The credits haven’t even finished rolling when Michele (Isabelle Huppert, never better) is raped at home by an intruder. Reporting the attack is low in her list of concerns: her son is about to move in with his pregnant girlfriend, even though he may not be the baby’s father; her videogame company is developing a product that could make or break her business; and her long-jailed father is up for parole.

You would think Michele is on the edge, but she remains in control and more together than everyone else around her. So much so, that the idea of being powerless becomes a thrilling one (you can figure out where this is going).The men around Michele consistently underestimate her, and she is too wily to correct them. They never see her coming.

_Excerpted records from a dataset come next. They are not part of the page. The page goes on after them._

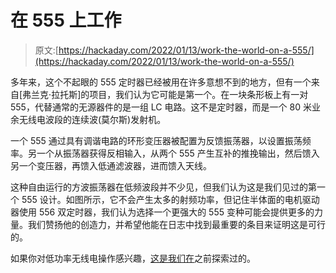 # 在 555 上工作

> 原文:[https://hackaday.com/2022/01/13/work-the-world-on-a-555/](https://hackaday.com/2022/01/13/work-the-world-on-a-555/)

多年来，这个不起眼的 555 定时器已经被用在许多意想不到的地方，但有一个来自[弗兰克·拉托斯]的项目，我们认为它可能是第一个。在一块条形板上有一对 555，代替通常的无源器件的是一组 LC 电路。这不是定时器，而是一个 80 米业余无线电波段的连续波(莫尔斯)发射机。

一个 555 通过具有调谐电路的环形变压器被配置为反馈振荡器，以设置振荡频率。另一个从振荡器获得反相输入，从两个 555 产生互补的推挽输出，然后馈入另一个变压器，再馈入低通滤波器，进而馈入天线。

这种自由运行的方波振荡器在低频波段并不少见，但我们认为这是我们见过的第一个 555 设计。如图所示，它不会产生太多的射频功率，但记住半体面的电机驱动器使用 556 双定时器，我们认为选择一个更强大的 555 变种可能会提供更多的力量。我们赞扬他的创造力，并希望他能在日志中找到最重要的条目来证明这是可行的。

如果你对低功率无线电操作感兴趣，[这是我们在](https://hackaday.com/2016/03/08/how-low-can-you-go-the-world-of-qrp-operation/)之前探索过的。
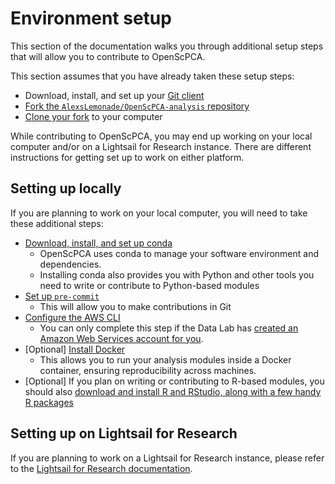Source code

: # Environment setup

This section of the documentation walks you through additional setup steps that will allow you to contribute to OpenScPCA.

This section assumes that you have already taken these setup steps:

- Download, install, and set up your [Git client](../install-a-git-client.md)
- [Fork the `AlexsLemonade/OpenScPCA-analysis` repository](../fork-the-repo.md)
- [Clone your fork](../clone-the-repo.md) to your computer

While contributing to OpenScPCA, you may end up working on your local computer and/or on a Lightsail for Research instance.
There are different instructions for getting set up to work on either platform.

## Setting up locally

If you are planning to work on your local computer, you will need to take these additional steps:

- [Download, install, and set up conda](./setup-conda.md)
    - OpenScPCA uses conda to manage your software environment and dependencies.
    - Installing conda also provides you with Python and other tools you need to write or contribute to Python-based modules
- [Set up `pre-commit`](./setup-precommit.md)
    - This will allow you to make contributions in Git
- [Configure the AWS CLI](./configure-aws-cli.md)
    - You can only complete this step if the Data Lab has [created an Amazon Web Services account for you](../getting-started/accessing-resources/index.md).
- [Optional] [Install Docker](./install-docker.md)
    - This allows you to run your analysis modules inside a Docker container, ensuring reproducibility across machines.
- [Optional] If you plan on writing or contributing to R-based modules, you should also [download and install R and RStudio, along with a few handy R packages](./install-r-rstudio.md)

## Setting up on Lightsail for Research

If you are planning to work on a Lightsail for Research instance, please refer to the [Lightsail for Research documentation](../../software-platforms/lsfr/index.md).
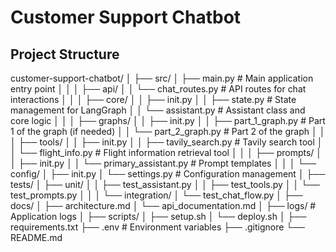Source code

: # Customer Support Chatbot

## Project Structure

customer-support-chatbot/
│
├── src/
│   ├── main.py                 # Main application entry point
│   │
│   ├── api/
│   │   └── chat_routes.py      # API routes for chat interactions
│   │
│   ├── core/
│   │   ├── init.py
│   │   ├── state.py            # State management for LangGraph
│   │   └── assistant.py        # Assistant class and core logic
│   │
│   ├── graphs/
│   │   ├── init.py
│   │   ├── part_1_graph.py     # Part 1 of the graph (if needed)
│   │   └── part_2_graph.py     # Part 2 of the graph
│   │
│   ├── tools/
│   │   ├── init.py
│   │   ├── tavily_search.py    # Tavily search tool
│   │   └── flight_info.py      # Flight information retrieval tool
│   │
│   ├── prompts/
│   │   ├── init.py
│   │   └── primary_assistant.py # Prompt templates
│   │
│   └── config/
│       ├── init.py
│       └── settings.py         # Configuration management
│
├── tests/
│   ├── unit/
│   │   ├── test_assistant.py
│   │   ├── test_tools.py
│   │   └── test_prompts.py
│   │
│   └── integration/
│       └── test_chat_flow.py
│
├── docs/
│   ├── architecture.md
│   └── api_documentation.md
│
├── logs/                       # Application logs
│
├── scripts/
│   ├── setup.sh
│   └── deploy.sh
│
├── requirements.txt
├── .env                        # Environment variables
├── .gitignore
└── README.md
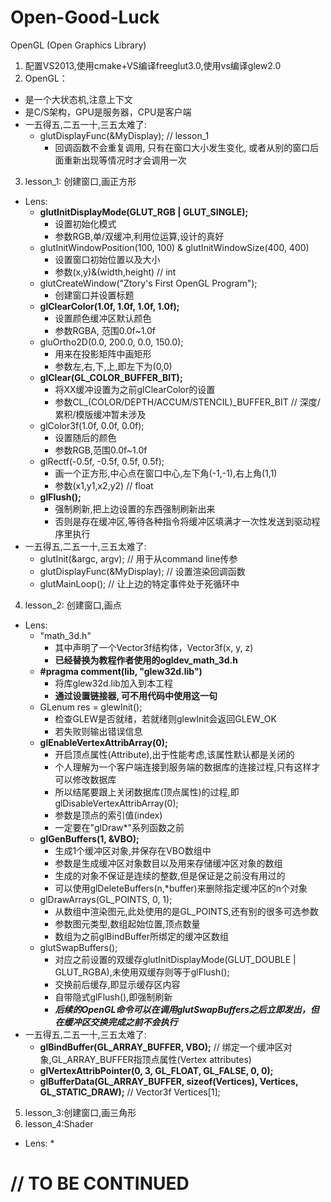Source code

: # Open-Good-Luck
OpenGL (Open Graphics Library)

1. 配置VS2013,使用cmake+VS编译freeglut3.0,使用vs编译glew2.0
2. OpenGL：
 * 是一个大状态机,注意上下文
 * 是C/S架构，GPU是服务器，CPU是客户端
 * 一五得五,二五一十,三五太难了:
     *  glutDisplayFunc(&MyDisplay);  // lesson_1
         * 回调函数不会重复调用, 只有在窗口大小发生变化, 或者从别的窗口后面重新出现等情况时才会调用一次
3. lesson_1: 创建窗口,画正方形
 * Lens:
     * **glutInitDisplayMode(GLUT_RGB | GLUT_SINGLE);**
         * 设置初始化模式
         * 参数RGB,单/双缓冲,利用位运算,设计的真好
     * glutInitWindowPosition(100, 100) & glutInitWindowSize(400, 400)
         * 设置窗口初始位置以及大小
         * 参数(x,y)&(width,height)  // int
     * glutCreateWindow("Ztory's First OpenGL Program");
         * 创建窗口并设置标题
     * **glClearColor(1.0f, 1.0f, 1.0f, 1.0f);**
         * 设置颜色缓冲区默认颜色
         * 参数RGBA, 范围0.0f~1.0f
     * gluOrtho2D(0.0, 200.0, 0.0, 150.0);
         * 用来在投影矩阵中画矩形
         * 参数左,右,下,上,即左下为(0,0)
     * **glClear(GL_COLOR_BUFFER_BIT);**
         * 将XX缓冲设置为之前glClearColor的设置
         * 参数CL_(COLOR/DEPTH/ACCUM/STENCIL)_BUFFER_BIT  // 深度/累积/模版缓冲暂未涉及
     * glColor3f(1.0f, 0.0f, 0.0f);
         * 设置随后的颜色
         * 参数RGB,范围0.0f~1.0f
     * glRectf(-0.5f, -0.5f, 0.5f, 0.5f);
         * 画一个正方形,中心点在窗口中心,左下角(-1,-1),右上角(1,1)
         * 参数(x1,y1,x2,y2)  // float
     * **glFlush();**
         * 强制刷新,把上边设置的东西强制刷新出来
         * 否则是存在缓冲区,等待各种指令将缓冲区填满才一次性发送到驱动程序里执行
 * 一五得五,二五一十,三五太难了:
     * glutInit(&argc, argv);  // 用于从command line传参
     * glutDisplayFunc(&MyDisplay);  // 设置渲染回调函数
     * glutMainLoop();  // 让上边的特定事件处于死循环中
4. lesson_2: 创建窗口,画点
 * Lens:
     * "math_3d.h"
         * 其中声明了一个Vector3f结构体，Vector3f(x, y, z)
         * **已经替换为教程作者使用的ogldev_math_3d.h**
     * **\#pragma comment(lib, "glew32d.lib")**
         * 将库glew32d.lib加入到本工程
         * **通过设置链接器, 可不用代码中使用这一句**
     * GLenum res = glewInit();
         * 检查GLEW是否就绪，若就绪则glewInit会返回GLEW_OK
         * 若失败则输出错误信息
     * **glEnableVertexAttribArray(0);**
         * 开启顶点属性(Attribute),出于性能考虑,该属性默认都是关闭的
         * 个人理解为一个客户端连接到服务端的数据库的连接过程,只有这样才可以修改数据库
         * 所以结尾要跟上关闭数据库(顶点属性)的过程,即glDisableVertexAttribArray(0);
         * 参数是顶点的索引值(index)
         * 一定要在"glDraw*"系列函数之前
     * **glGenBuffers(1, &VBO);**
         * 生成1个缓冲区对象,并保存在VBO数组中
         * 参数是生成缓冲区对象数目以及用来存储缓冲区对象的数组
         * 生成的对象不保证是连续的整数,但是保证是之前没有用过的
         * 可以使用glDeleteBuffers(n,*buffer)来删除指定缓冲区的n个对象
     * glDrawArrays(GL_POINTS, 0, 1);
         * 从数组中渲染图元,此处使用的是GL_POINTS,还有别的很多可选参数
         * 参数图元类型,数组起始位置,顶点数量
         * 数组为之前glBindBuffer所绑定的缓冲区数组
     * glutSwapBuffers();
         * 对应之前设置的双缓存glutInitDisplayMode(GLUT_DOUBLE | GLUT_RGBA),未使用双缓存则等于glFlush();
         * 交换前后缓存,即显示缓存区内容
         * 自带隐式glFlush(),即强制刷新
         * ***后续的OpenGL命令可以在调用glutSwapBuffers之后立即发出，但在缓冲区交换完成之前不会执行***
 * 一五得五,二五一十,三五太难了:
     * **glBindBuffer(GL_ARRAY_BUFFER, VBO);**  // 绑定一个缓冲区对象,GL_ARRAY_BUFFER指顶点属性(Vertex attributes)
     * **glVertexAttribPointer(0, 3, GL_FLOAT, GL_FALSE, 0, 0);**
     * **glBufferData(GL_ARRAY_BUFFER, sizeof(Vertices), Vertices, GL_STATIC_DRAW);**  // Vector3f Vertices[1];
5. lesson_3:创建窗口,画三角形
6. lesson_4:Shader
 * Lens:
     * 
# // TO BE CONTINUED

A layered mystery with a dollop of black comedy, Elle is very wrong in the best way possible. Aided by Huppert in a bravura performance, Verhoeven still pushes boundaries, but in a way that favours disciplined storytelling over the debauched excesses of earlier films. Elle hints at a number of subplots that go undeveloped, a strategy that keeps the movie in your mind long after departing the theatre.

A superficial reading of Elle may infuriate a portion of the public, but the truth is the film is more feminist than it lets on. Michele refuses to be a victim, no matter the circumstances. The movie walks this tightrope for over two hours, but reaches the other end successfully, head held high.